## What you have to do
Wherever the string "label" occurs in a line of these records, report that line.

↓

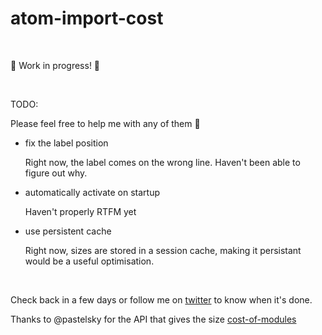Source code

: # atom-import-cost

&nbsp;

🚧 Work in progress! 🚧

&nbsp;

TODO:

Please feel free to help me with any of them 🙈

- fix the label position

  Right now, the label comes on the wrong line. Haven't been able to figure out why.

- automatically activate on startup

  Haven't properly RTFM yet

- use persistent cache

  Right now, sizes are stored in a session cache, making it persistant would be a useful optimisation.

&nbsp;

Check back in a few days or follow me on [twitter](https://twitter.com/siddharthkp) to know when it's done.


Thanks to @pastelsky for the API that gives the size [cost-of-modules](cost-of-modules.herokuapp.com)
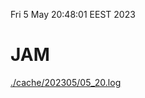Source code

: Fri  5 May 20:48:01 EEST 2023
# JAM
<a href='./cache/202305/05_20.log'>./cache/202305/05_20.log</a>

↑
↓

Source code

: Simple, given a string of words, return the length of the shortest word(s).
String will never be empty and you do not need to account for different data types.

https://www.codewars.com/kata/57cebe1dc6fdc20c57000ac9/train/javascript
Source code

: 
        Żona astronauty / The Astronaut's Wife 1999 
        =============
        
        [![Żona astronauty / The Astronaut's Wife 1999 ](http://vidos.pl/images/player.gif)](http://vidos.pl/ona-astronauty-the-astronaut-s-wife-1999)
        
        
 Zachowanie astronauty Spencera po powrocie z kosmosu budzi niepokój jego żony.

↑

## Task result
- fix the label position
  Right now, the label comes on the wrong line. Haven't been able to figure out why.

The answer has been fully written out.